We should set RNG seed for reproducibility. This way we can get the same results on each run.

In [None]:
set_seed(42)

# Data augmentation

This is a weird step. We are purposely degrading the quality of the data. This is done to make the model more robust to noise and other artifacts. There is also randomness in the augmentation. This way the model will see different images in each epoch. This is done to prevent overfitting. We are basically increasing the size of the dataset for free by augmenting the data.

![augmentation](./assets/data-augmentation.jpeg)

Look at all these images. You would want your model to be able to detect the cat in all of these images. This is what data augmentation does. It makes the model more robust to noise and other artifacts.



Data augmentations is implemented in albumentations library. You can use any augmentation from the library. You can find the list of augmentations [here](https://albumentations.ai/docs/api_reference/augmentations/transforms/).

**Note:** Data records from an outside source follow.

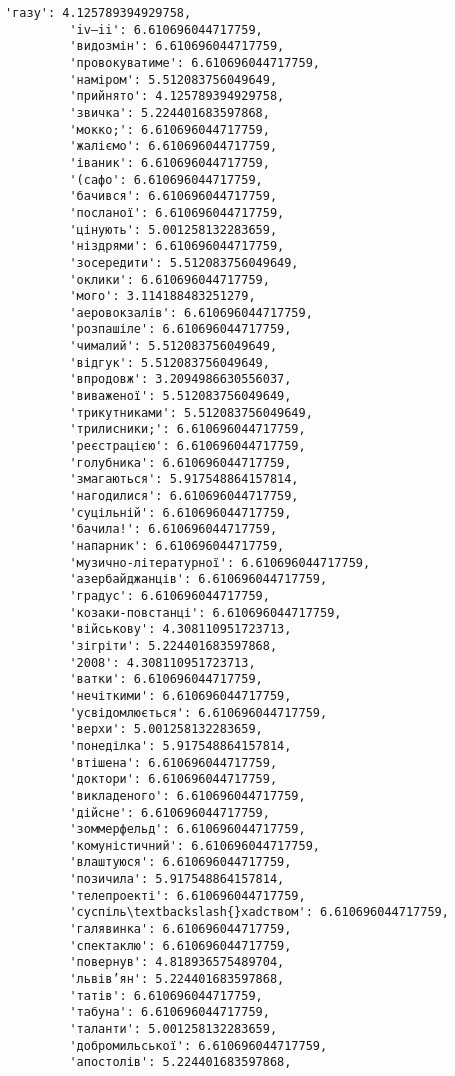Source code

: \documentclass[11pt]{article}
\begin{document}
\begin{Verbatim}[commandchars=\\\{\}]
         'газу': 4.125789394929758,
         'iv—ii': 6.610696044717759,
         'видозмін': 6.610696044717759,
         'провокуватиме': 6.610696044717759,
         'наміром': 5.512083756049649,
         'прийнято': 4.125789394929758,
         'звичка': 5.224401683597868,
         'мокко;': 6.610696044717759,
         'жаліємо': 6.610696044717759,
         'іваник': 6.610696044717759,
         '(сафо': 6.610696044717759,
         'бачився': 6.610696044717759,
         'посланої': 6.610696044717759,
         'цінують': 5.001258132283659,
         'ніздрями': 6.610696044717759,
         'зосередити': 5.512083756049649,
         'оклики': 6.610696044717759,
         'мого': 3.114188483251279,
         'аеровокзалів': 6.610696044717759,
         'розпашіле': 6.610696044717759,
         'чималий': 5.512083756049649,
         'відгук': 5.512083756049649,
         'впродовж': 3.2094986630556037,
         'виваженої': 5.512083756049649,
         'трикутниками': 5.512083756049649,
         'трилисники;': 6.610696044717759,
         'реєстрацією': 6.610696044717759,
         'голубника': 6.610696044717759,
         'змагаються': 5.917548864157814,
         'нагодилися': 6.610696044717759,
         'суцільній': 6.610696044717759,
         'бачила!': 6.610696044717759,
         'напарник': 6.610696044717759,
         'музично-літературної': 6.610696044717759,
         'азербайджанців': 6.610696044717759,
         'градус': 6.610696044717759,
         'козаки-повстанці': 6.610696044717759,
         'військову': 4.308110951723713,
         'зігріти': 5.224401683597868,
         '2008': 4.308110951723713,
         'ватки': 6.610696044717759,
         'нечіткими': 6.610696044717759,
         'усвідомлюється': 6.610696044717759,
         'верхи': 5.001258132283659,
         'понеділка': 5.917548864157814,
         'втішена': 6.610696044717759,
         'доктори': 6.610696044717759,
         'викладеного': 6.610696044717759,
         'дійсне': 6.610696044717759,
         'зоммерфельд': 6.610696044717759,
         'комуністичний': 6.610696044717759,
         'влаштуюся': 6.610696044717759,
         'позичила': 5.917548864157814,
         'телепроекті': 6.610696044717759,
         'суспіль\textbackslash{}xadством': 6.610696044717759,
         'галявинка': 6.610696044717759,
         'спектаклю': 6.610696044717759,
         'повернув': 4.818936575489704,
         'львів’ян': 5.224401683597868,
         'татів': 6.610696044717759,
         'табуна': 6.610696044717759,
         'таланти': 5.001258132283659,
         'добромильської': 6.610696044717759,
         'апостолів': 5.224401683597868,

\end{Verbatim}
\end{document}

> Instruction: play with these values to see how they affect the performance of the model

In [None]:
image_size = 128
train_transforms = A.Compose([ # data augmentation and preprocessing pipeline
    A.Resize(height=image_size, width=image_size),
    A.HorizontalFlip(p=0.5), # probability of 0.5
    A.VerticalFlip(p=0.5),
    A.Rotate(limit=5, p=0.5),
    A.ShiftScaleRotate(shift_limit=0.1, scale_limit=0.1, rotate_limit=0, p=0.5),
    A.RandomBrightnessContrast(p=0.5),
    ToTensorV2(),
])

valid_transforms = A.Compose([ # only data preprocessing pipeline
    A.Resize(height=image_size, width=image_size),
    ToTensorV2(),
])

In [None]:
# lets create our dataset objects
train_ds = ProstateDataset(folder='data/train', transform=train_transforms)
valid_ds = ProstateDataset(folder='data/valid', transform=valid_transforms)
test_ds = ProstateDataset(folder='data/test', transform=valid_transforms)

In [None]:
# and also create our dataloader objects
train_loader = DataLoader(train_ds, batch_size=16, shuffle=True)
valid_loader = DataLoader(valid_ds, batch_size=16, shuffle=False)
test_loader = DataLoader(test_ds, batch_size=16, shuffle=False)

## Lets see augmented training data and compare it with the un-augmented validation data

In [None]:
for x, y in train_loader:
    print(x.shape) # shape = [batch_size, channels, height, width]
    print(y.shape) # shape = [batch_size, channels, height, width]
    plot_one_example(x[0], y[0])
    print("Overlay examples:")
    plot_overlay_4x4((x, y))
    break

Now that we know how the train set is looking let us compare a random example from the validation set and see how it looks like.

In [None]:
train_example = train_ds[42]
valid_example = valid_ds[42]

plot_comparison_examples(train_example, valid_example)

In [None]:
model = UNet( # these are the hyperparameters we can change
    spatial_dims=2, # 2d image
    in_channels=1,  # we only used  T2 weighed MRI images
    out_channels=3, # 3 labels
    channels=[16, 32, 64, 128, 256, 512],
    strides=(2, 2, 2, 2, 2), # CNN strides
    num_res_units=4, # residual connections
    dropout=0.15, # dropout rate
)
print_model_info(model)

# Optimizer

An optimizer is an algorithm that is used to update the weights of the neural network. The most popular optimizers are Adam, SGD, RMSprop, etc.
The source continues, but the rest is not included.